In Chapter 4, we introduce a facile synthesis of MOF-derived unique N-doped hollow carbon structure, composed of atomically dispersed single-Ni-atoms (Ni-N4) and small NiCo nanoparticles (NPs) for highly efficient and durable ORR electrocatalyst. X-ray absorption spectroscopy (XAS) measurement confirmed Ni-N4 moieties and bimetallic NiCo nanoparticles are present. Density functional theory (DFT) calculations suggested that strong synergistic coupling between Ni-N4-site and NiCo nanoparticles. It can boost the activity of single-Ni-atoms and moderate the Gibb’s free energy of ORR intermediates, advocating the direct 4e- transfer process along with lengthening the O-O bond distance. Furthermore, NiCo/hNC as a cathode catalyst in PEM fuel cell delivers a stable performance with a peak power density ~ 355 mW cm-2. Our findings not only furnish the fundamental understanding of structure-activity relationship but also shed light on designing advanced ORR catalysts.

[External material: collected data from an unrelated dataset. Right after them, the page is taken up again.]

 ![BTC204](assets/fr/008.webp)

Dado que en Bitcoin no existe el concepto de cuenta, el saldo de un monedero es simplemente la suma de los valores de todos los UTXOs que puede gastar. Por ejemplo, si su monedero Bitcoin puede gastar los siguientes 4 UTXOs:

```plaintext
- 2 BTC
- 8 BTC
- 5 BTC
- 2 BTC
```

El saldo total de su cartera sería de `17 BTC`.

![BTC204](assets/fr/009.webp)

In Chapter 5, we present carbon nanotubes (CNTs)-based catalyst, CrCo@CNT, synthesized by calcination of CrCo-MOF under diluted H2 environment. The effect of Cr on robustness of catalyst is studied. HR-TEM and line-scan analysis suggested Co is atomically dispersed as Co-N4-site along with small CrCo alloy nanoparticles are present in N-doped CNTs. CrCo@CNT is found suitable and highly active tri-functional electrocatalyst for HER, OER and ORR in both alkaline and acidic media. DFT calculations revealed that, Co@CNT exhibited covalent bonding with adsorbed H* resulted unfavorable Gibb’s free energy (G), while addition of Cr boosts the G value. Only the Cr is responsible to activate the Co atoms and favoring the HER intermediates. Using the as-synthesized catalyst, we have also demonstrated an electrolyzer for overall water splitting with good faradaic efficiency and Zn air battery with superior cycling stability for clean energy application.
In chapter 6, we have derived the conclusion based upon the present studies. Important suggestions, and future scope and prospects of the work is also discussed.